Des experts jugent Hydro-Québec «jovialiste» quant au projet Northern Pass, dont ils doutent de la rentabilité dans les conditions actuelles.
L’électricité se vend en moyenne entre 3 et 4 cents du kilowattheure sur le marché de la Nouvelle-Angleterre, mais Hydro Québec risque de devoir rembourser 5,5 cents par kilowattheure pour les coûts de construction en territoire américain. À ce prix, elle exporterait à perte.
Le projet en vaut-il la peine? «Ma réponse, c’est non (…) Les prix [de l’électricité] n’ont jamais été si bas», tranche Jean-Thomas Bernard, spécialiste des marchés de l’énergie à l’Université d’Ottawa.
Et dans dix ans, sera-t-il rentable? «Pas impossible», dit l’expert, qui souligne toutefois qu’Hydro tient depuis 15 ans un discours optimiste en raison de politiques plus sévères contre les gaz à effet de serre. Or, constate-t-il, ces dernières tardent à se matérialiser. «Et je doute que ça arrive avec Donald Trump», estime-t-il. Le nouveau président américain a exprimé son intérêt pour les industries du charbon et du pétrole.

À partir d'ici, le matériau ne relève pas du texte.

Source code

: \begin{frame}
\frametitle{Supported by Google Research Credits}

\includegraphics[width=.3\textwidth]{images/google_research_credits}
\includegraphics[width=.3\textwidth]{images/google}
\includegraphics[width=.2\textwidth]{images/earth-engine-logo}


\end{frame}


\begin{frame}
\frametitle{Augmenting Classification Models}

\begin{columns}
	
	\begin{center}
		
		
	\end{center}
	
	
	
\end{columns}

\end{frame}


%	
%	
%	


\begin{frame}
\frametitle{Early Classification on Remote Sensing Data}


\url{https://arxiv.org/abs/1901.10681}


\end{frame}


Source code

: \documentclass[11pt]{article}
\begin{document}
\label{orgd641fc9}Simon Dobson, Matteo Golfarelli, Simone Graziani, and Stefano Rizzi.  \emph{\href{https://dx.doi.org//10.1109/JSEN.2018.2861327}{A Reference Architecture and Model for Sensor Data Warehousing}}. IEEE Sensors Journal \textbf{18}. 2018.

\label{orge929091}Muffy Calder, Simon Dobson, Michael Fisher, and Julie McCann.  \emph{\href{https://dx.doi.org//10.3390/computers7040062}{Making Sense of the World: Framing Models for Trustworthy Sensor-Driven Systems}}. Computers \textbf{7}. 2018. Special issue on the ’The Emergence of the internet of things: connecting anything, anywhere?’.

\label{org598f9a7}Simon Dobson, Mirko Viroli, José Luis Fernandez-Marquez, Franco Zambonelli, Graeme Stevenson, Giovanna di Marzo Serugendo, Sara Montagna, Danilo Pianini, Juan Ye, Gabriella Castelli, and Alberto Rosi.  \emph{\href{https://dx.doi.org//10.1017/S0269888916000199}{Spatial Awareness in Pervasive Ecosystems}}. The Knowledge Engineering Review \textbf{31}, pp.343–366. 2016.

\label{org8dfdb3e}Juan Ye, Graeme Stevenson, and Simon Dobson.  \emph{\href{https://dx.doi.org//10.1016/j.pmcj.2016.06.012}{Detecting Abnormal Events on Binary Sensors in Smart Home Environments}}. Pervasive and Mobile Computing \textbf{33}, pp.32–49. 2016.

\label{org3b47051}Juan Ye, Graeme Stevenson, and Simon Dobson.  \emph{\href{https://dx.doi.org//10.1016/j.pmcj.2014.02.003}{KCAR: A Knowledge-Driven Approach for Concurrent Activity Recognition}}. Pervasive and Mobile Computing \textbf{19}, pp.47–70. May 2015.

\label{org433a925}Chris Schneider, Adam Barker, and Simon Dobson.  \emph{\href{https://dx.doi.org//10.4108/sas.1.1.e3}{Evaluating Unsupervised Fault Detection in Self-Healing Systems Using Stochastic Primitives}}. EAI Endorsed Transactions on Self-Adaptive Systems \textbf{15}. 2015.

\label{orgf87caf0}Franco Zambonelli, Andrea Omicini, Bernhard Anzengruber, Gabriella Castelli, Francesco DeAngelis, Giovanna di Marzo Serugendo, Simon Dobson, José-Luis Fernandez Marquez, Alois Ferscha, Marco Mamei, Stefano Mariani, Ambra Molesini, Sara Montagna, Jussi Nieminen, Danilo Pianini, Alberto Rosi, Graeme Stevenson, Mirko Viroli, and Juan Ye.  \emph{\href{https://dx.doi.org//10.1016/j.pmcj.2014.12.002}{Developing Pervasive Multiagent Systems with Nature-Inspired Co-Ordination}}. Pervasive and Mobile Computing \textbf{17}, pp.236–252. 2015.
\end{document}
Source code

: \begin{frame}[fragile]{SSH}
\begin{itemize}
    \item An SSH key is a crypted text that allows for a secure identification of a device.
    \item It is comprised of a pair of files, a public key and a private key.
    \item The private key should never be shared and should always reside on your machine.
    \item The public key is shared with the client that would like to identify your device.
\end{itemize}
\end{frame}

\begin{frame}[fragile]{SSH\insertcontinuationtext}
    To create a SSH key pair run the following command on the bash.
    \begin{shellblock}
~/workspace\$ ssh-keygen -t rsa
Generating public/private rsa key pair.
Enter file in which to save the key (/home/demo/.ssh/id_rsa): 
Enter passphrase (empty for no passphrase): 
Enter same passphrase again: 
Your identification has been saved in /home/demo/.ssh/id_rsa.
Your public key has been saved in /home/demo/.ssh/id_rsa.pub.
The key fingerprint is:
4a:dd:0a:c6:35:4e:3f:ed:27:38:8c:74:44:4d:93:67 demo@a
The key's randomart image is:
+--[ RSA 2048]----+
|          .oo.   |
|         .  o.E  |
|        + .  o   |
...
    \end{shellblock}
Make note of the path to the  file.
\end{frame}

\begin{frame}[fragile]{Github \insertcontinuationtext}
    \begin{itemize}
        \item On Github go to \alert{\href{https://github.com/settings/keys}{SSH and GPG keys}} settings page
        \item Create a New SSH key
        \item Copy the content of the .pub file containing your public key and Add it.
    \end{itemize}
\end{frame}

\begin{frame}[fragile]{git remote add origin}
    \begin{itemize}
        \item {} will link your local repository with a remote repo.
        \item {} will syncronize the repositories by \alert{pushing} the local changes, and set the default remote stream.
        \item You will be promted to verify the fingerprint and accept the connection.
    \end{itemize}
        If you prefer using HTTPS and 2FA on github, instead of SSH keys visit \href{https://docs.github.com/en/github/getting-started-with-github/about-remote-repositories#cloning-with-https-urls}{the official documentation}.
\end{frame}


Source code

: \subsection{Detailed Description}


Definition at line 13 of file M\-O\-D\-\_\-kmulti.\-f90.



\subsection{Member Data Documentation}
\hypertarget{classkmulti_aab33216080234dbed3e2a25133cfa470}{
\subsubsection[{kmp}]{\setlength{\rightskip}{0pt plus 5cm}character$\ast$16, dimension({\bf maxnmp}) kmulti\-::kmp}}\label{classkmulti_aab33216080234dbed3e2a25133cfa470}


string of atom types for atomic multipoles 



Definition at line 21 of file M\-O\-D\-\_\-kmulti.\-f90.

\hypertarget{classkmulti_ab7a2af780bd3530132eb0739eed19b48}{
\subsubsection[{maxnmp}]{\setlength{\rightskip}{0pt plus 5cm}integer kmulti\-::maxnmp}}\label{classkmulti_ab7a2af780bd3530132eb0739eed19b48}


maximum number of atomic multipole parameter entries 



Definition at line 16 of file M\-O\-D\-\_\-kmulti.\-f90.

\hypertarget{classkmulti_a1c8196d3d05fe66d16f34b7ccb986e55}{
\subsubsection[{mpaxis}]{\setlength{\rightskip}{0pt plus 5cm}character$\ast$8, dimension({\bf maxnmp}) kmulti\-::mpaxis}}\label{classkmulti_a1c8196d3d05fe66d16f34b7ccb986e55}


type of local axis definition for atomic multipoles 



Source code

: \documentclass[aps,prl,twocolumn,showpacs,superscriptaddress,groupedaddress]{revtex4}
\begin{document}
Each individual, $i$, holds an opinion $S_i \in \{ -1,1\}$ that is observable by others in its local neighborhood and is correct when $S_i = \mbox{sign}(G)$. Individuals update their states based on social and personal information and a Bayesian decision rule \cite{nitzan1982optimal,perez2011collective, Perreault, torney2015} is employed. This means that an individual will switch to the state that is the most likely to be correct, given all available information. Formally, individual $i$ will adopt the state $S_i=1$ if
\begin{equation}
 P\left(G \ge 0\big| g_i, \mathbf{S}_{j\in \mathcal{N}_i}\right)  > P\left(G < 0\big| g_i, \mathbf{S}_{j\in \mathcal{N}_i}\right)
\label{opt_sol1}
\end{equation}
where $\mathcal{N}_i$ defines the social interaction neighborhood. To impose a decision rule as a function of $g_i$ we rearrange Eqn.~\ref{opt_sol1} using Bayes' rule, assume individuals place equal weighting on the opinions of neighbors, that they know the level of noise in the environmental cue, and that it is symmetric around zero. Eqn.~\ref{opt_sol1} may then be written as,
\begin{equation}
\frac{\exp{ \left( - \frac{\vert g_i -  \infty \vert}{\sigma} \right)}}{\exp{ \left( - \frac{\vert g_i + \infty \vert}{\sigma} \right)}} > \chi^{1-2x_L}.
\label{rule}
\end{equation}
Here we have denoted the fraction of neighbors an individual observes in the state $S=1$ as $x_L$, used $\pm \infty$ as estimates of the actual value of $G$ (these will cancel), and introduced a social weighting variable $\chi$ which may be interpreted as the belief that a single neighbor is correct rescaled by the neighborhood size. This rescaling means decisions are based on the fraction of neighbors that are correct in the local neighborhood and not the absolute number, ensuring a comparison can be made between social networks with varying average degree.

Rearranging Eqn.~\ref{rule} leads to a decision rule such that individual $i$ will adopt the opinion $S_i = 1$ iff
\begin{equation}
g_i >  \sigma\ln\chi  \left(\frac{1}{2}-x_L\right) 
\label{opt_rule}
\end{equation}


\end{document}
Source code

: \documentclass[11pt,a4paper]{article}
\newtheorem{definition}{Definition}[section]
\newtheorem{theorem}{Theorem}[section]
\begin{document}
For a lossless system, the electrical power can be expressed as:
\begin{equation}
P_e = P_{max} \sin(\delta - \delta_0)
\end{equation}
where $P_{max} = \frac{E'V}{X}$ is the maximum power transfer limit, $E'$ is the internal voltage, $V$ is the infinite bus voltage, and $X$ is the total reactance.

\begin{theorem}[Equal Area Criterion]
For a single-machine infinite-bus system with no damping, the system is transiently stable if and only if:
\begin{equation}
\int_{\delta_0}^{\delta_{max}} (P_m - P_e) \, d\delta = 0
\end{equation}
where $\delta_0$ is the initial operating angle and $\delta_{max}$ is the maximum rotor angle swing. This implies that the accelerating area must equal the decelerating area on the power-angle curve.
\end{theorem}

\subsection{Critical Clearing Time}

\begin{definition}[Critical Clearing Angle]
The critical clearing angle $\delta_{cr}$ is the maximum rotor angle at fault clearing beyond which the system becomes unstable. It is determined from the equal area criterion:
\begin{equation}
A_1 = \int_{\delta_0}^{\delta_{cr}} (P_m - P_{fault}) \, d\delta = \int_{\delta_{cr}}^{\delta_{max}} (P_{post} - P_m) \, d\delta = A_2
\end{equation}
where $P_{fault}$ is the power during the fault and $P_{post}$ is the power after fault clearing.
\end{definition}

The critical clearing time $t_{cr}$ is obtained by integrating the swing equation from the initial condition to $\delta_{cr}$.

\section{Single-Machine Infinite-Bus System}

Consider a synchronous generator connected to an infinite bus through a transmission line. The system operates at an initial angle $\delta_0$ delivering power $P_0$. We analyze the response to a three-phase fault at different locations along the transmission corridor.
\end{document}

Le professeur Bernard rappelle aussi l’importante production d’électricité à partir du gaz naturel en Nouvelle-Angleterre. De plus, il souligne que les sources éolienne et solaire sont en croissance et les coûts de production s’approchent de plus en plus de ceux de l’hydro-électricité.
« BELLES LUNETTES ROSES »
Selon ISO New England, qui supervise le marché de l’énergie dans cette région, entre 2008 et 2016, la valeur du marché de l’énergie a dégringolé de 275 %, passant de 12,1 à 4,1 G$. Depuis 17 ans, jamais l’électricité n’a été aussi abordable dans ce secteur.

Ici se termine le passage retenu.